Farmers covered by federal crop insurance may not only have had their losses covered and avoided financial devastation during this year’s drought, but might have made more money than they had predicted in March, said a University of Missouri Extension economist.

“Insured farmers had a pretty good year,” said Ray Massey earlier this month at the MU Extension Agriculture and Natural Resources Annual Conference at the MU Bradford Research Center.

In 2012, approximately 70 percent of Missouri farm acres were revenue-protected by the Federal Crop Insurance Corporation (FCIC), Massey said. Another 13 percent had insurance based on yield protection.
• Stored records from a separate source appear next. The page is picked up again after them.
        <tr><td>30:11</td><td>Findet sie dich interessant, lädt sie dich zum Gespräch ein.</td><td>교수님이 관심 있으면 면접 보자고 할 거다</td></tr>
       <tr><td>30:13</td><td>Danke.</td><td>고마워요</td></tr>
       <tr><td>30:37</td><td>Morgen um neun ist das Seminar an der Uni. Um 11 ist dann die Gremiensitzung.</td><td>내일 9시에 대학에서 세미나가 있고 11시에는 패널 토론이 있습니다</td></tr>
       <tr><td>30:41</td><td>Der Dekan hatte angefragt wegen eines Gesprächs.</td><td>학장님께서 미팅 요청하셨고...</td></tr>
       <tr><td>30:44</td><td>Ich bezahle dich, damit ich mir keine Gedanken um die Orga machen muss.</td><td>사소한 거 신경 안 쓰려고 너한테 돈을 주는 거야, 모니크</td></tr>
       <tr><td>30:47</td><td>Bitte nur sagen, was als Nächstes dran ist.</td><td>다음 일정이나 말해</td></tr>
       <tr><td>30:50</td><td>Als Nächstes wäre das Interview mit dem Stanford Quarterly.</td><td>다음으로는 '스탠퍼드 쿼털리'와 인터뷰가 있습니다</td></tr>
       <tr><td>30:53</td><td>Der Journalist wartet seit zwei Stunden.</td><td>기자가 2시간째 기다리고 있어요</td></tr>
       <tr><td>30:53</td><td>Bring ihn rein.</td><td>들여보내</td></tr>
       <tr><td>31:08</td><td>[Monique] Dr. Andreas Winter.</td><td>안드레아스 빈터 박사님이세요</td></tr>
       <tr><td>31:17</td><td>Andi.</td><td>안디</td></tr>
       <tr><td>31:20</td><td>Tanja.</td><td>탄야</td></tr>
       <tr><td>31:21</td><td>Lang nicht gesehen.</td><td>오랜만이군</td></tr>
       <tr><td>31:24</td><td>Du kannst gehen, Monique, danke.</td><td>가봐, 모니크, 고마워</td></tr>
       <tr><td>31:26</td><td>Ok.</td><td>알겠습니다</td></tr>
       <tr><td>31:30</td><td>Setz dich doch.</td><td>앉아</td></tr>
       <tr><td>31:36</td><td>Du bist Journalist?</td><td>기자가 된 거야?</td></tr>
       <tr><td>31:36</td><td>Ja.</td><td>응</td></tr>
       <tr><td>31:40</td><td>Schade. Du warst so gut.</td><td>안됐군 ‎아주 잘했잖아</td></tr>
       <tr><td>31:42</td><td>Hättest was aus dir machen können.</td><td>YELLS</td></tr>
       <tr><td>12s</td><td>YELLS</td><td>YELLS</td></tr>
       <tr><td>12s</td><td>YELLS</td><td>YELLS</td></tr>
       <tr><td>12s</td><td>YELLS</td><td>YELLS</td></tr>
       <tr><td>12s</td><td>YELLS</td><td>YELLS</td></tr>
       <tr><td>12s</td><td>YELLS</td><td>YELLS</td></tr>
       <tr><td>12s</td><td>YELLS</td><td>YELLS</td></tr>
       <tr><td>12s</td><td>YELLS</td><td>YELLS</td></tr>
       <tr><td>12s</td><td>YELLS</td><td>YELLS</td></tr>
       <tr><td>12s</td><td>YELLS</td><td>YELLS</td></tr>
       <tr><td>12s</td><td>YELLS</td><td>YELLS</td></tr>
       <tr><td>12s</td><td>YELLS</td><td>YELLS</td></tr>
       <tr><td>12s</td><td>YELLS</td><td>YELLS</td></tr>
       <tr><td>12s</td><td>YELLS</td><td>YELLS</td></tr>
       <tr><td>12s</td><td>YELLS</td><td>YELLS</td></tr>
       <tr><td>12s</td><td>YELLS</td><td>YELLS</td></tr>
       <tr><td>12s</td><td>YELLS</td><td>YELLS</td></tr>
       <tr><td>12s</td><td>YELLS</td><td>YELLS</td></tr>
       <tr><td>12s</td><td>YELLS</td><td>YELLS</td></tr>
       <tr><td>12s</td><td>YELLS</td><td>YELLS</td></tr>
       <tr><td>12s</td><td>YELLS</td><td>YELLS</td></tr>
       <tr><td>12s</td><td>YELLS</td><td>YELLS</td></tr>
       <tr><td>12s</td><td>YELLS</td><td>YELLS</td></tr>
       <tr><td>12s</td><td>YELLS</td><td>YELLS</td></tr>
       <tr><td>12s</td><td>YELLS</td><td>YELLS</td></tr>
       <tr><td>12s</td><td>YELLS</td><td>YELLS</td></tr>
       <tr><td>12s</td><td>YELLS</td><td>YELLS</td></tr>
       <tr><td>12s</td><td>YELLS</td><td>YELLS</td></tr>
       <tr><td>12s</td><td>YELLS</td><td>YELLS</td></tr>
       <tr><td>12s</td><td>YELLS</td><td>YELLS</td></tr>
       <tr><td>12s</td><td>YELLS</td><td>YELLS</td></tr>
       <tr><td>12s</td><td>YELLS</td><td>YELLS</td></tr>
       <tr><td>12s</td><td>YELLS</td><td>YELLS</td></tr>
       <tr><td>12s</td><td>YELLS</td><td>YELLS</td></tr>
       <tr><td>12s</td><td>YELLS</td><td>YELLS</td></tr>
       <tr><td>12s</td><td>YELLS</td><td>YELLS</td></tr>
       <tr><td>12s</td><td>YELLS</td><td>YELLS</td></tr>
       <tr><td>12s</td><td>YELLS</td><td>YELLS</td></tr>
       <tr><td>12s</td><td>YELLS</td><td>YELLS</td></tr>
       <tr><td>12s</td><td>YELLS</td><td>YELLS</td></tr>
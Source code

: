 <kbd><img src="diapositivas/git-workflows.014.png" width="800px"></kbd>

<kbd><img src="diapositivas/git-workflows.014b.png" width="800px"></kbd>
“In a tough year like 2012, crop insurance is the difference between financial hardship and getting the crop into the ground next year,” said FCIC manager William J. Murphy.

Over a 10-year period in Missouri, $1.80 in federal crop insurance indemnities was paid out for every $1 paid in premium by farmers, said Ron Plain, MU Extension economist and professor of agricultural economics at MU’s College of Agriculture, Food and Natural Resources. “For the state of Missouri, it’s a good investment.”

Massey said most farmers did not take crop insurance until after 1990, when participation was a prerequisite to take part in other federal programs.

The federal government subsidizes crop insurance to give farmers an incentive to purchase it and to reinsure insurance companies that might have large losses from years like this one.

The USDA Risk Management Agency sets the costs, which vary by the level of coverage the farmer chooses. Because the cost is the same from agent to agent, Massey recommends that farmers choose an agent based upon their service.

Farmers who receive indemnities totaling more than $200,000 should expect to be audited by FCIC, he said.